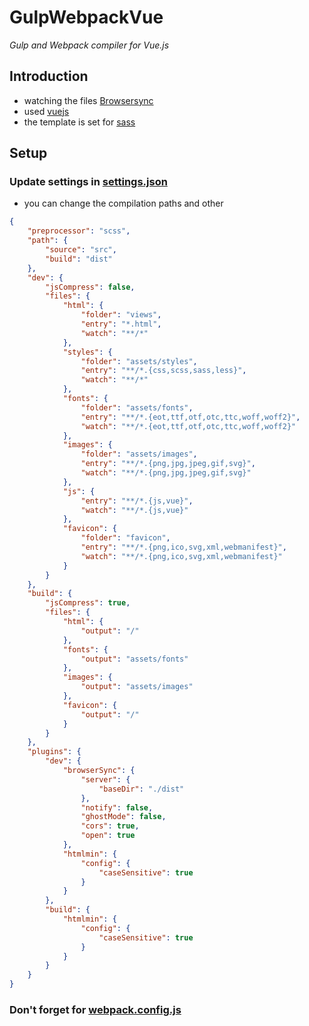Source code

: 
# GulpWebpackVue

*Gulp and Webpack compiler for Vue.js*

## Introduction
* watching the files [Browsersync](https://browsersync.io/)
* used [vuejs](https://vuejs.org)
* the template is set for [sass](https://sass-lang.com/)

## Setup

### Update settings in [settings.json](https://github.com/TheTarasik/GulpWebpackVue/blob/master/settings.json)

* you can change the compilation paths and other

```json
{
    "preprocessor": "scss",
    "path": {
        "source": "src",
        "build": "dist"
    },
    "dev": {
        "jsCompress": false,
        "files": {
            "html": {
                "folder": "views",
                "entry": "*.html",
                "watch": "**/*"
            },
            "styles": {
                "folder": "assets/styles",
                "entry": "**/*.{css,scss,sass,less}",
                "watch": "**/*"
            },
            "fonts": {
                "folder": "assets/fonts",
                "entry": "**/*.{eot,ttf,otf,otc,ttc,woff,woff2}",
                "watch": "**/*.{eot,ttf,otf,otc,ttc,woff,woff2}"
            },
            "images": {
                "folder": "assets/images",
                "entry": "**/*.{png,jpg,jpeg,gif,svg}",
                "watch": "**/*.{png,jpg,jpeg,gif,svg}"
            },
            "js": {
                "entry": "**/*.{js,vue}",
                "watch": "**/*.{js,vue}"
            },
            "favicon": {
                "folder": "favicon",
                "entry": "**/*.{png,ico,svg,xml,webmanifest}",
                "watch": "**/*.{png,ico,svg,xml,webmanifest}"
            }
        }
    },
    "build": {
        "jsCompress": true,
        "files": {
            "html": {
                "output": "/"
            },
            "fonts": {
                "output": "assets/fonts"
            },
            "images": {
                "output": "assets/images"
            },
            "favicon": {
                "output": "/"
            }
        }
    },
    "plugins": {
        "dev": {
            "browserSync": {
                "server": {
                    "baseDir": "./dist"
                },
                "notify": false,
                "ghostMode": false,
                "cors": true,
                "open": true
            },
            "htmlmin": {
                "config": {
                    "caseSensitive": true
                }
            }
        },
        "build": {
            "htmlmin": {
                "config": {
                    "caseSensitive": true
                }
            }
        }
    }
}
```

### Don't forget for [webpack.config.js](https://github.com/TheTarasik/GulpWebpackVue/blob/master/webpack.config.js)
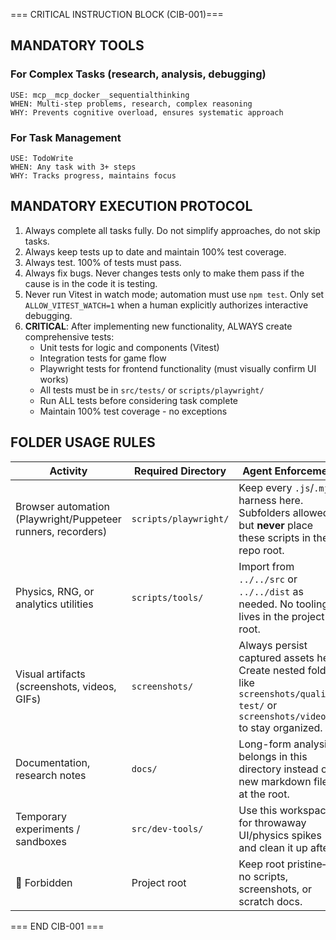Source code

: 
=== CRITICAL INSTRUCTION BLOCK (CIB-001)===

## MANDATORY TOOLS

### For Complex Tasks (research, analysis, debugging)
```
USE: mcp__mcp_docker__sequentialthinking
WHEN: Multi-step problems, research, complex reasoning
WHY: Prevents cognitive overload, ensures systematic approach
```

### For Task Management
```
USE: TodoWrite
WHEN: Any task with 3+ steps
WHY: Tracks progress, maintains focus
```

## MANDATORY EXECUTION PROTOCOL
1. Always complete all tasks fully. Do not simplify approaches, do not skip tasks.
2. Always keep tests up to date and maintain 100% test coverage.
3. Always test. 100% of tests must pass.
4. Always fix bugs. Never changes tests only to make them pass if the cause is in the code it is testing.
5. Never run Vitest in watch mode; automation must use `npm test`. Only set `ALLOW_VITEST_WATCH=1` when a human explicitly authorizes interactive debugging.
6. **CRITICAL**: After implementing new functionality, ALWAYS create comprehensive tests:
   - Unit tests for logic and components (Vitest)
   - Integration tests for game flow
   - Playwright tests for frontend functionality (must visually confirm UI works)
   - All tests must be in `src/tests/` or `scripts/playwright/`
   - Run ALL tests before considering task complete
   - Maintain 100% test coverage - no exceptions

## FOLDER USAGE RULES

| Activity | Required Directory | Agent Enforcement |
| --- | --- | --- |
| Browser automation (Playwright/Puppeteer runners, recorders) | `scripts/playwright/` | Keep every `.js`/`.mjs` harness here. Subfolders allowed, but **never** place these scripts in the repo root. |
| Physics, RNG, or analytics utilities | `scripts/tools/` | Import from `../../src` or `../../dist` as needed. No tooling lives in the project root. |
| Visual artifacts (screenshots, videos, GIFs) | `screenshots/` | Always persist captured assets here. Create nested folders like `screenshots/quality-test/` or `screenshots/videos/` to stay organized. |
| Documentation, research notes | `docs/` | Long-form analysis belongs in this directory instead of new markdown files at the root. |
| Temporary experiments / sandboxes | `src/dev-tools/` | Use this workspace for throwaway UI/physics spikes and clean it up after. |
| 🚫 Forbidden | Project root | Keep root pristine—no scripts, screenshots, or scratch docs. |

=== END CIB-001 ===
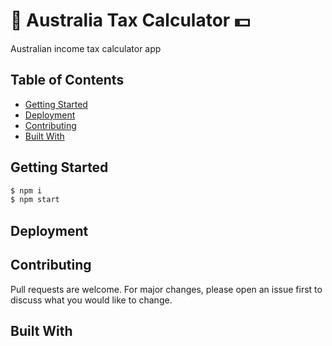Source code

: # 🧾 Australia Tax Calculator 💵

Australian income tax calculator app

## Table of Contents

- [Getting Started](##Getting%20Started)
- [Deployment](##Deployment)
- [Contributing](##Contributing)
- [Built With](##Built%20With)

## Getting Started

```javascript
$ npm i
$ npm start
```

## Deployment

## Contributing

Pull requests are welcome. For major changes, please open an issue first to discuss what you would like to change.

## Built With
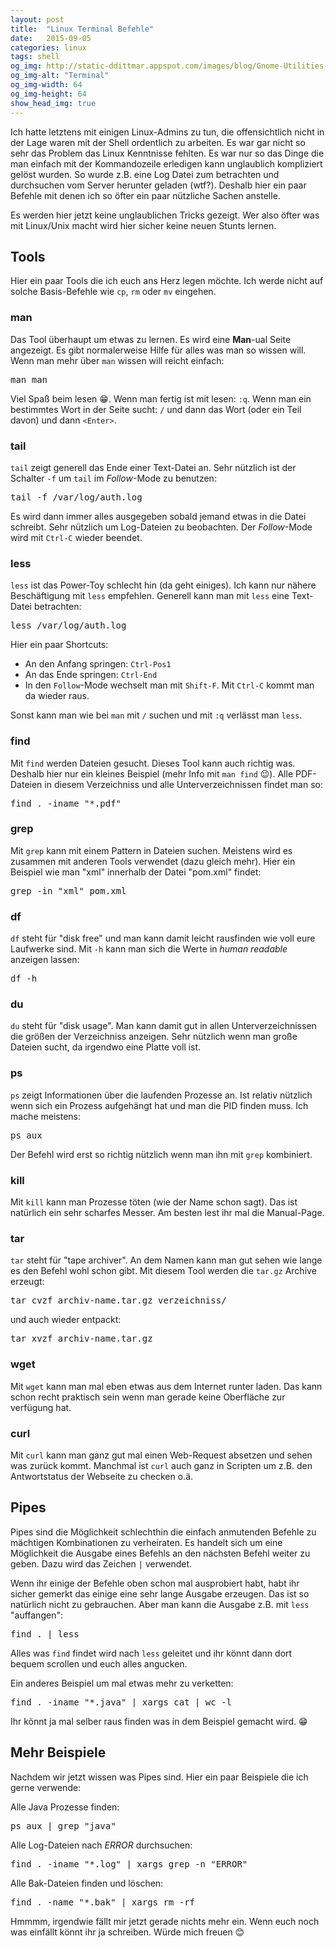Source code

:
 ```yaml
---
layout: post
title:  "Linux Terminal Befehle"
date:   2015-09-05
categories: linux
tags: shell
og_img: http://static-ddittmar.appspot.com/images/blog/Gnome-Utilities-Terminal-64.png
og_img-alt: "Terminal"
og_img-width: 64
og_img-height: 64
show_head_img: true
---
```

Ich hatte letztens mit einigen Linux-Admins zu tun, die offensichtlich nicht in der Lage waren mit der Shell ordentlich zu arbeiten. Es war gar nicht so sehr das Problem das Linux Kenntnisse fehlten. Es war nur so das Dinge die man einfach mit der Kommandozeile erledigen kann unglaublich kompliziert gelöst wurden. So wurde z.B. eine Log Datei zum betrachten und durchsuchen vom Server herunter geladen (wtf?). Deshalb hier ein paar Befehle mit denen ich so öfter ein paar nützliche Sachen anstelle.

Es werden hier jetzt keine unglaublichen Tricks gezeigt. Wer also öfter was mit Linux/Unix macht wird hier sicher keine neuen Stunts lernen.

## Tools

Hier ein paar Tools die ich euch ans Herz legen möchte. Ich werde nicht auf solche Basis-Befehle wie `cp`, `rm` oder `mv` eingehen.

### man

Das Tool überhaupt um etwas zu lernen. Es wird eine **Man**-ual Seite angezeigt. Es gibt normalerweise Hilfe für alles was man so wissen will. Wenn man mehr über `man` wissen will reicht einfach:

<pre>
man man
</pre>

Viel Spaß beim lesen :grin:. Wenn man fertig ist mit lesen: `:q`. Wenn man ein bestimmtes Wort in der Seite sucht: `/` und dann das Wort (oder ein Teil davon) und dann `<Enter>`.

### tail

`tail` zeigt generell das Ende einer Text-Datei an. Sehr nützlich ist der Schalter `-f` um `tail` im *Follow*-Mode zu benutzen:

<pre>
tail -f /var/log/auth.log
</pre>

Es wird dann immer alles ausgegeben sobald jemand etwas in die Datei schreibt. Sehr nützlich um Log-Dateien zu beobachten. Der *Follow*-Mode wird mit `Ctrl-C` wieder beendet.

### less

`less` ist das Power-Toy schlecht hin (da geht einiges). Ich kann nur nähere Beschäftigung mit `less` empfehlen. Generell kann man mit `less` eine Text-Datei betrachten:

<pre>
less /var/log/auth.log
</pre>

Hier ein paar Shortcuts:

* An den Anfang springen: `Ctrl-Pos1`
* An das Ende springen: `Ctrl-End`
* In den `Follow`-Mode wechselt man mit `Shift-F`. Mit `Ctrl-C` kommt man da wieder raus.

Sonst kann man wie bei `man` mit `/` suchen und mit `:q` verlässt man `less`.

### find

Mit `find` werden Dateien gesucht. Dieses Tool kann auch richtig was. Deshalb hier nur ein kleines Beispiel (mehr Info mit `man find` :wink:). Alle PDF-Dateien in diesem Verzeichniss und alle Unterverzeichnissen findet man so:

<pre>
find . -iname "*.pdf"
</pre>

### grep

Mit `grep` kann mit einem Pattern in Dateien suchen. Meistens wird es zusammen mit anderen Tools verwendet (dazu gleich mehr). Hier ein Beispiel wie man "xml" innerhalb der Datei "pom.xml" findet:

<pre>
grep -in "xml" pom.xml
</pre>

### df

`df` steht für "disk free" und man kann damit leicht rausfinden wie voll eure Laufwerke sind. Mit `-h` kann man sich die Werte in *human readable* anzeigen lassen:

<pre>
df -h
</pre>

### du

`du` steht für "disk usage". Man kann damit gut in allen Unterverzeichnissen die größen der Verzeichniss anzeigen. Sehr nützlich wenn man große Dateien sucht, da irgendwo eine Platte voll ist.

### ps

`ps` zeigt Informationen über die laufenden Prozesse an. Ist relativ nützlich wenn sich ein Prozess aufgehängt hat und man die PID finden muss. Ich mache meistens:

<pre>
ps aux
</pre>

Der Befehl wird erst so richtig nützlich wenn man ihn mit `grep` kombiniert.

### kill

Mit `kill` kann man Prozesse töten (wie der Name schon sagt). Das ist natürlich ein sehr scharfes Messer. Am besten lest ihr mal die Manual-Page.

### tar

`tar` steht für "tape archiver". An dem Namen kann man gut sehen wie lange es den Befehl wohl schon gibt. Mit diesem Tool werden die `tar.gz` Archive erzeugt:

<pre>
tar cvzf archiv-name.tar.gz verzeichniss/
</pre>

und auch wieder entpackt:

<pre>
tar xvzf archiv-name.tar.gz
</pre>

### wget

Mit `wget` kann man mal eben etwas aus dem Internet runter laden. Das kann schon recht praktisch sein wenn man gerade keine Oberfläche zur verfügung hat.

### curl

Mit `curl` kann man ganz gut mal einen Web-Request absetzen und sehen was zurück kommt. Manchmal ist `curl` auch ganz in Scripten um z.B. den Antwortstatus der Webseite zu checken o.ä.

## Pipes

Pipes sind die Möglichkeit schlechthin die einfach anmutenden Befehle zu mächtigen Kombinationen zu verheiraten. Es handelt sich um eine Möglichkeit die Ausgabe eines Befehls an den nächsten Befehl weiter zu geben. Dazu wird das Zeichen `|` verwendet.

Wenn ihr einige der Befehle oben schon mal ausprobiert habt, habt ihr sicher gemerkt das einige eine sehr lange Ausgabe erzeugen. Das ist so natürlich nicht zu gebrauchen. Aber man kann die Ausgabe z.B. mit `less` "auffangen":

<pre>
find . | less
</pre>

Alles was `find` findet wird nach `less` geleitet und ihr könnt dann dort bequem scrollen und euch alles angucken.

Ein anderes Beispiel um mal etwas mehr zu verketten:

<pre>
find . -iname "*.java" | xargs cat | wc -l
</pre>

Ihr könnt ja mal selber raus finden was in dem Beispiel gemacht wird. :grin:

## Mehr Beispiele

Nachdem wir jetzt wissen was Pipes sind. Hier ein paar Beispiele die ich gerne verwende:

Alle Java Prozesse finden:
<pre>
ps aux | grep "java"
</pre>

Alle Log-Dateien nach *ERROR* durchsuchen:
<pre>
find . -iname "*.log" | xargs grep -n "ERROR"
</pre>

Alle Bak-Dateien finden und löschen:
<pre>
find . -name "*.bak" | xargs rm -rf
</pre>

Hmmmm, irgendwie fällt mir jetzt gerade nichts mehr ein. Wenn euch noch was einfällt könnt ihr ja schreiben. Würde mich freuen :blush:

※ ※ ※

■ **Task item**:
Your reply should hold all the lines from the listing above in which "scss" appears.

■ **Answer area**:
    "preprocessor": "scss",
                "entry": "**/*.{css,scss,sass,less}",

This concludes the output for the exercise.